Chapter Text
Mount Ebott stood tall and strong in the hazy mid-evening sunset. The wind flowed through the trees, making the branches shake and dance. The air was warm, almost muggy, marking the beginning of a fruitful summer season. The grass was green and dry, rustling as small forest animals bounded through it to their shelters. The sky was aglow with the most passionate shades of warm red, violet purple, and bright orange. It could almost be described as beautiful… had there not been a small human fighting for her life right in the middle of the mountain forest.
Frisk tossed and turned violently against the iron grasp her brother had on her hand. Her feet dug into the loamy soil as she clawed at her brother’s grip, her breathing getting progressively more ragged as she struggled. When that attempt didn’t work, she tried desperately to sign with the one hand she still had free. Her brother glanced over at her, making her feel a little thrill of hope.
Surely, this was all just a prank. He was just upset. He didn’t mean it.

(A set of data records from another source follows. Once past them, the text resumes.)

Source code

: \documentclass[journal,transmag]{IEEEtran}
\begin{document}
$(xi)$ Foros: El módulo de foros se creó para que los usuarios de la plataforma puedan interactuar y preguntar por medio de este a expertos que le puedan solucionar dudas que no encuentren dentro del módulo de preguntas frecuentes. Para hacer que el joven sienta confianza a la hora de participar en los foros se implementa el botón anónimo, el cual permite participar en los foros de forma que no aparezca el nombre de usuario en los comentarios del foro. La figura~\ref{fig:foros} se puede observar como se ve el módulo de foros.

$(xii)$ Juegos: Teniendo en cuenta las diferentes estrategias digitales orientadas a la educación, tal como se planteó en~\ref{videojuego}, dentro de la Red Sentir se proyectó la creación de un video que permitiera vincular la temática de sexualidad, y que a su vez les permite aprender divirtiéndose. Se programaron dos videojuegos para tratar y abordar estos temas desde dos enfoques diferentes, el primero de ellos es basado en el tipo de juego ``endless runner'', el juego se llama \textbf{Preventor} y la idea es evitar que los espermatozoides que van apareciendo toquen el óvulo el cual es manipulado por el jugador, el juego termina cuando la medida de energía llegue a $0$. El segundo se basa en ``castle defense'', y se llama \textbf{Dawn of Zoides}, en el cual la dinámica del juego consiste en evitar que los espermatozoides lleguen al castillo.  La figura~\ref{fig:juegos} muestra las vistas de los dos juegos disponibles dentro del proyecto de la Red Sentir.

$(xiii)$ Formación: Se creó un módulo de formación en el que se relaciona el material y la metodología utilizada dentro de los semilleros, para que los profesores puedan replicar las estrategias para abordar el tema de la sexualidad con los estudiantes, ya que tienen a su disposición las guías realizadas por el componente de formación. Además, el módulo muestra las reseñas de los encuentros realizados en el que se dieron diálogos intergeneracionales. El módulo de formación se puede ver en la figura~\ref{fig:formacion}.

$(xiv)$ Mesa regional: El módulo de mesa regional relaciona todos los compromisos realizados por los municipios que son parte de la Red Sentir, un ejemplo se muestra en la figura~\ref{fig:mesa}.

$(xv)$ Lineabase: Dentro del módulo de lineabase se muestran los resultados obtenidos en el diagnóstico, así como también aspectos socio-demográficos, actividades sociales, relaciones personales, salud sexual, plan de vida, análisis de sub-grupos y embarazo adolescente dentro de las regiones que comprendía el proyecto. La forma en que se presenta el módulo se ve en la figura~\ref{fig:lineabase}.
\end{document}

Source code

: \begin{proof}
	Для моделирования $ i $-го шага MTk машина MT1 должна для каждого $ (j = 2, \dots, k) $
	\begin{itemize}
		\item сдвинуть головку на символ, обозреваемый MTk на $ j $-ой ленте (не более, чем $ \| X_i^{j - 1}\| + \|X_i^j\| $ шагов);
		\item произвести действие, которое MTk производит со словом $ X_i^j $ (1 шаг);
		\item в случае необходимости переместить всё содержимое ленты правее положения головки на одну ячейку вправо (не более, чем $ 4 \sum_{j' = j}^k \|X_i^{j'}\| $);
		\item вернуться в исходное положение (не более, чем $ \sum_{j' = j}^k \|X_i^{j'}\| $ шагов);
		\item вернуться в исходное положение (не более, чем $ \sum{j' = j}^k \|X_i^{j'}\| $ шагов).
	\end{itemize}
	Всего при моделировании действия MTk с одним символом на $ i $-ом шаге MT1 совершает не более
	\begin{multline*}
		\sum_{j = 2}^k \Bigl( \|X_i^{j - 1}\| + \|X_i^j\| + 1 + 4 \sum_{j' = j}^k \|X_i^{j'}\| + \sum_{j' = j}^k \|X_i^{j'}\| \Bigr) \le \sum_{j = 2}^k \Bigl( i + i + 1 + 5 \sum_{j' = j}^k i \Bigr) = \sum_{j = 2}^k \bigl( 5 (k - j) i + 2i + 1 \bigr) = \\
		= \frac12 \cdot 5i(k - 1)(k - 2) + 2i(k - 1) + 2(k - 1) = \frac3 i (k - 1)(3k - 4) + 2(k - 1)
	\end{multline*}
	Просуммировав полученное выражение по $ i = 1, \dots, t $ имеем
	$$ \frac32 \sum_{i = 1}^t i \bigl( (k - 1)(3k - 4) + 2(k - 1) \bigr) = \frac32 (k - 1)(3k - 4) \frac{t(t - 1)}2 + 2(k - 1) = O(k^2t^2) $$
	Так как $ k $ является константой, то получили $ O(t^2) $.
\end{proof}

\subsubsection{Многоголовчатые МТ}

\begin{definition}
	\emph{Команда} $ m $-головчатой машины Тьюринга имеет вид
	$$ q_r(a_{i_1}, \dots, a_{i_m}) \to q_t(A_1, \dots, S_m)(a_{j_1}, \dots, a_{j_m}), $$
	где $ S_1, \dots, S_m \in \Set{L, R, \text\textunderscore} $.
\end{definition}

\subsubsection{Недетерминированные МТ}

He wasn’t really going to throw-
Her brother flashed her a cruel smile, teeth yellowed and sharp. Adrenaline coursed through her veins as she redoubled her efforts to get free, making bloody scratches in his hand. She tried not to scream at how tight his hold was. They rounded a tree and Frisk stumbled on a root, falling to the ground suddenly. This did little to stop her brother’s endless march forward as he began to drag her towards a clearing in the woods.
Towards the gaping hole in the mountain.
Frisk began hyperventilating, which in all honesty, was completely understandable. Her only sibling was about to throw her to her death, her parents probably wouldn’t even notice she was gone, and she had just turned ten yesterday. She hadn’t even begun living, yet here she was, a few feet away from death. Despite the smallest little inkling of hope that her brother would stop all this, claim it as a prank, and let her go home, she prayed her death would at least be quick.
I have to make sure I don’t land on my feet, don't break my legs and still survive, slowly starving to death at the bottom of the pit while my body becomes food for any bugs down there. I have to angle it so my head hits first. That way it’s over immediately. I have to… I have to…
Her brother suddenly stopped and roughly flung her towards the pit, laughing hard as she scrambled away from the lip of the hole. She stood up shakily, finally free from her brother’s grasp. He was standing close enough so that he could easily reach her but she couldn’t reach him. His arms were partially outstretched, as if he expected her to try to run. And, in all honesty, Frisk did want to run. Frisk wanted to turn and run all the way back down the mountain, tripping over roots and breathing in quick gulps of the muggy, hot air as her lungs burned with the pleasure of being alive. Never looking back, never coming back.
But she just stood there.
She knew it was pointless. Her brother was watching her too intently. He wore a cold, calculating glare that made her whole body shiver despite the heat outside. She knew any attempts to escape would be met with a quick shove of one of his hands. He seemed to relax a little when he noticed she didn’t make a run for it and just waited. He moved one step forward, causing Frisk to take a step back. He smiled again, but it was different this time, he looked… so happy. Too happy. Like he had finally gotten something he had been waiting his whole life for.
Like he was finally getting rid of a terrible burden.
“Any last words?” he asked, basking in the irony of his phrasing, since Frisk literally couldn’t speak.
Frisk began to sign out with her hands how she was sorry, and that she didn’t know what happened, but she was sorry for whatever she did, and she wouldn’t do it again, whatever it was, and how she would be so, so grateful if he could just forgive her this once-
The last thing Frisk saw as she disappeared over the edge of the hole was her brother’s outstretched boot and triumphant glare.